Lo que es inaceptable es la demostración de la poca importancia que tiene la vida para este gobierno

En Colombia se tiene una pasión desmesurada por la muerte. Por el matar. La muerte es un hecho doloroso e inevitable. Es el suceso final que todo lo acaba, del cual no hay retorno. El suicida corta su vida, muere, cuando no ha encontrado solución a sus males. El enfermo lucha para sobrevivir, para no caer en el vacío final. Solo el enfermo terminal lo sabe. A la muerte solo debería llegar al final del camino de una larga vida, en la cima, y después de haber logrado poco, mucho o nada de lo que la gente se propone ilusamente.
La muerte no debería ser una solución forzada, ni ser parte de una cuenta de cobro, ni la salida de una venganza, ni el producto de los celos ni el impedir la acción del otro. Ningún ser humano debería alzar la guadaña de la muerte.
Pero se usa el crimen para solucionar problemas. Eliminar, ejecutar, acabar, tostar, despachar, extinguir, pasar por las armas. Verbos de la muerte. Tenemos una larga historia de muertes provocadas. Por la guerra, por los odios, por los intereses oscuros, por acciones políticas. Son masacres, crímenes, asesinatos, homicidios o cualquier tipificación que uno quiera darle. Lo grave no es el nombre, es el hecho.

La gravedad de la muerte violenta de periodistas, líderes, defensores de los derechos y jóvenes no está definida por su número, sino por su ocurrencia. Por la impunidad que las reviste.

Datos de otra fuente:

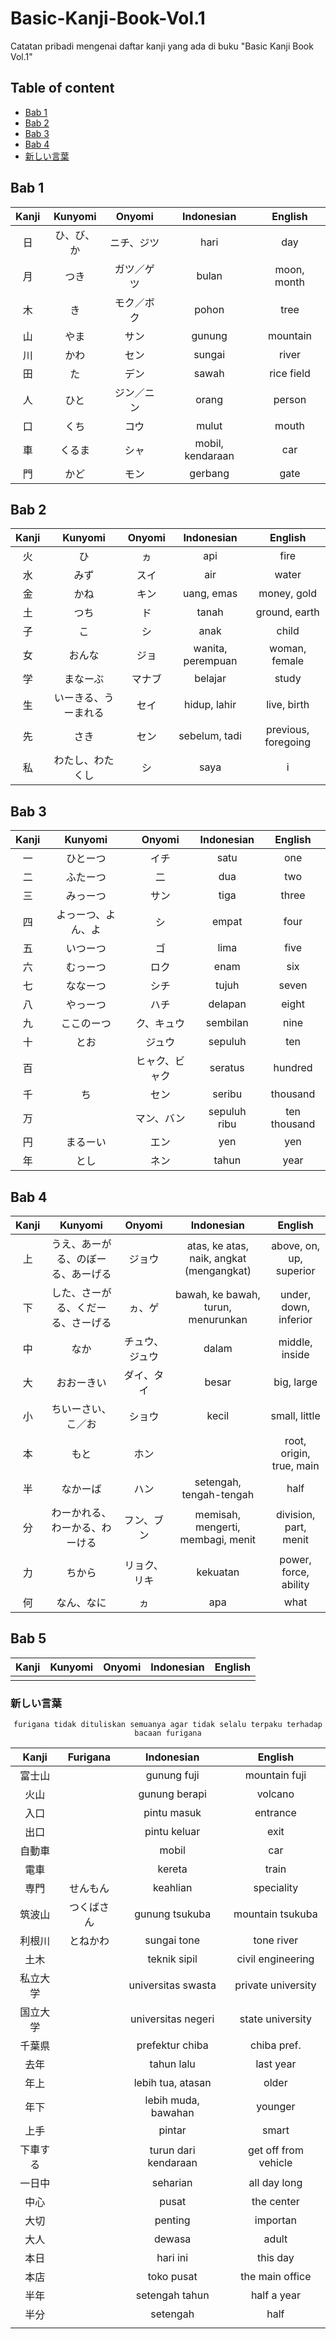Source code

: # Basic-Kanji-Book-Vol.1

Catatan pribadi mengenai daftar kanji yang ada di buku "Basic Kanji Book Vol.1"

## Table of content

- [Bab 1](#bab-1)
- [Bab 2](#bab-2)
- [Bab 3](#bab-3)
- [Bab 4](#bab-4)
- [新しい言葉](#atarashiikotoba)

<div align="center">
<div align="left">

## Bab 1

</div>

| Kanji |  Kunyomi   |   Onyomi   |    Indonesian    |   English   |
| :---: | :--------: | :--------: | :--------------: | :---------: |
|  日   | ひ、び、か | ニチ、ジツ |       hari       |     day     |
|  月   |    つき    | ガツ／ゲツ |      bulan       | moon, month |
|  木   |     き     | モク／ボク |      pohon       |    tree     |
|  山   |    やま    |    サン    |      gunung      |  mountain   |
|  川   |    かわ    |    セン    |      sungai      |    river    |
|  田   |     た     |    デン    |      sawah       | rice field  |
|  人   |    ひと    | ジン／ニン |      orang       |   person    |
|  口   |    くち    |    コウ    |      mulut       |    mouth    |
|  車   |   くるま   |    シャ    | mobil, kendaraan |     car     |
|  門   |    かど    |    モン    |     gerbang      |    gate     |

<div align="left">

## Bab 2

</div>

| Kanji |       Kunyomi        | Onyomi |    Indonesian     |       English       |
| :---: | :------------------: | :----: | :---------------: | :-----------------: |
|  火   |          ひ          |   ヵ   |        api        |        fire         |
|  水   |         みず         |  スイ  |        air        |        water        |
|  金   |         かね         |  キン  |    uang, emas     |     money, gold     |
|  土   |         つち         |   ド   |       tanah       |    ground, earth    |
|  子   |          こ          |   シ   |       anak        |        child        |
|  女   |        おんな        |  ジョ  | wanita, perempuan |    woman, female    |
|  学   |       まなーぶ       | マナブ |      belajar      |        study        |
|  生   | いーきる、うーまれる |  セイ  |   hidup, lahir    |     live, birth     |
|  先   |         さき         |  セン  |   sebelum, tadi   | previous, foregoing |
|  私   |   わたし、わたくし   |   シ   |       saya        |          i          |

<div align="left">

## Bab 3

</div>

| Kanji |      Kunyomi       |     Onyomi     |  Indonesian  |   English    |
| :---: | :----------------: | :------------: | :----------: | :----------: |
|  一   |      ひとーつ      |      イチ      |     satu     |     one      |
|  二   |      ふたーつ      |       二       |     dua      |     two      |
|  三   |      みっーつ      |      サン      |     tiga     |    three     |
|  四   | よっーつ、よん、よ |       シ       |    empat     |     four     |
|  五   |      いつーつ      |       ゴ       |     lima     |     five     |
|  六   |      むっーつ      |      ロク      |     enam     |     six      |
|  七   |      ななーつ      |      シチ      |    tujuh     |    seven     |
|  八   |      やっーつ      |      ハチ      |   delapan    |    eight     |
|  九   |     ここのーつ     |   ク、キュウ   |   sembilan   |     nine     |
|  十   |        とお        |     ジュウ     |   sepuluh    |     ten      |
|  百   |                    | ヒャク、ビャク |   seratus    |   hundred    |
|  千   |         ち         |      セン      |    seribu    |   thousand   |
|  万   |                    |   マン、バン   | sepuluh ribu | ten thousand |
|  円   |      まるーい      |      エン      |     yen      |     yen      |
|  年   |        とし        |      ネン      |    tahun     |     year     |

<div align="left">

## Bab 4

</div>

| Kanji |              Kunyomi               |     Onyomi     |                Indonesian                |         English          |
| :---: | :--------------------------------: | :------------: | :--------------------------------------: | :----------------------: |
|  上   | うえ、あーがる、のぼーる、あーげる |     ジョウ     | atas, ke atas, naik, angkat (mengangkat) | above, on, up, superior  |
|  下   | した、さーがる、くだーる、さーげる |     ヵ、ゲ     |    bawah, ke bawah, turun, menurunkan    |  under, down, inferior   |
|  中   |                なか                | チュウ、ジュウ |                  dalam                   |      middle, inside      |
|  大   |             おおーきい             |   ダイ、タイ   |                  besar                   |        big, large        |
|  小   |         ちいーさい、こ／お         |     ショウ     |                  kecil                   |      small, little       |
|  本   |                もと                |      ホン      |                                          | root, origin, true, main |
|  半   |              なかーば              |      ハン      |         setengah, tengah-tengah          |           half           |
|  分   |   わーかれる、わーかる、わーける   |   フン、ブン   |    memisah, mengerti, membagi, menit     |  division, part, menit   |
|  力   |               ちから               |  リョク、リキ  |                 kekuatan                 |  power, force, ability   |
|  何   |             なん、なに             |       ヵ       |                   apa                    |           what           |

<div align="left">

## Bab 5

</div>

| Kanji | Kunyomi | Onyomi | Indonesian | English |
| :---: | :-----: | :----: | :--------: | :-----: |
|       |         |        |            |         |

<div align="left" id="atarashiikotoba">

### 新しい言葉

</div>

`furigana tidak dituliskan semuanya agar tidak selalu terpaku terhadap bacaan furigana`

|  Kanji   |  Furigana  |      Indonesian      |       English        |
| :------: | :--------: | :------------------: | :------------------: |
|  富士山  |            |     gunung fuji      |    mountain fuji     |
|   火山   |            |    gunung berapi     |       volcano        |
|   入口   |            |     pintu masuk      |       entrance       |
|   出口   |            |     pintu keluar     |         exit         |
|  自動車  |            |        mobil         |         car          |
|   電車   |            |        kereta        |        train         |
|   専門   |  せんもん  |       keahlian       |      speciality      |
|  筑波山  | つくばさん |    gunung tsukuba    |   mountain tsukuba   |
|  利根川  |  とねかわ  |     sungai tone      |      tone river      |
|   土木   |            |     teknik sipil     |  civil engineering   |
| 私立大学 |            |  universitas swasta  |  private university  |
| 国立大学 |            |  universitas negeri  |   state university   |
|  千葉県  |            |   prefektur chiba    |     chiba pref.      |
|   去年   |            |      tahun lalu      |      last year       |
|   年上   |            |  lebih tua, atasan   |        older         |
|   年下   |            | lebih muda, bawahan  |       younger        |
|   上手   |            |        pintar        |        smart         |
| 下車する |            | turun dari kendaraan | get off from vehicle |
|  一日中  |            |       seharian       |     all day long     |
|   中心   |            |        pusat         |      the center      |
|   大切   |            |       penting        |       importan       |
|   大人   |            |        dewasa        |        adult         |
|   本日   |            |       hari ini       |       this day       |
|   本店   |            |      toko pusat      |   the main office    |
|   半年   |            |    setengah tahun    |     half a year      |
|   半分   |            |       setengah       |         half         |
|          |            |                      |                      |

</div>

Tal vez por ello existe cierta indignación cuando el Presidente usa eufemismos para tratar de suavizar o mitigar la importancia o de las masacres que se están dando en el país, de manera constante, frecuente y sin pausa. Al presidente Duque le debe de parecer, en su propia cortedad, que nos puede distraer con eufemismos. Su catarata verbal, de día tras día, no puede ocultar las muertes crueles de líderes sociales, periodistas, defensores de derechos humanos y jóvenes. No son homicidios colectivos, son masacres: matanzas conjuntas de muchas personas, por lo general indefensas. Los homicidios son el matar a una persona sin que exista premeditación u otra circunstancia agravante.
El prepotente ministro de Defensa, Carlos H. Trujillo, en su subjetiva omnipotencia, insiste en el término ‘homicidio colectivo’, que, como bien se sabe, es un término acuñado por los militares. Del mismo modo que ocultaron los ‘falsos positivos’ con otros eufemismos. El ministro Trujillo dice que le duele la muerte de un solo colombiano. Pero ese dolor parece mitigarlo gracias a las causas a las que les atribuye muchas de esas muertes. Parece implicar que las muertes de esos líderes sociales, de los jóvenes, están ligadas al Eln, a los narcotraficantes, solo a la coca y a la deforestación. “Por esa razón, el Gobierno está actuando con gran prioridad para disminuir los cultivos ilícitos”, dice el ministro. Debe de ser una linda manera de justificar el glifosato por el que tanto presiona por el gobierno Trump.
La dolorosa verdad de todo este asunto no es el problema de los nombres y de los eufemismos. Lo que resulta inaceptable es la demostración de la poca importancia que tiene la vida para este gobierno. El argumentar, como lo hizo el presidente Duque, de que las matanzas o masacres, o llámelas como las llame, solo son un pequeño porcentaje, durante su gobierno, de todas las masacres históricas. La bondad de los gobiernos no puede estar basada en la disminución del número de muertes de este tipo, sí por la total desaparición de ellas. La gravedad de la muerte violenta de periodistas, líderes, defensores de los derechos y jóvenes no está definida por su número, sino por su ocurrencia. Por su repetición, por su generalización y, sobre todo, por la impunidad que las reviste.
De nada sirve la frase del ministro: “Infortunadamente no tenemos la capacidad para cubrir cada centímetro del territorio nacional”. La verdad es que muestra su verdadera incapacidad o indolencia.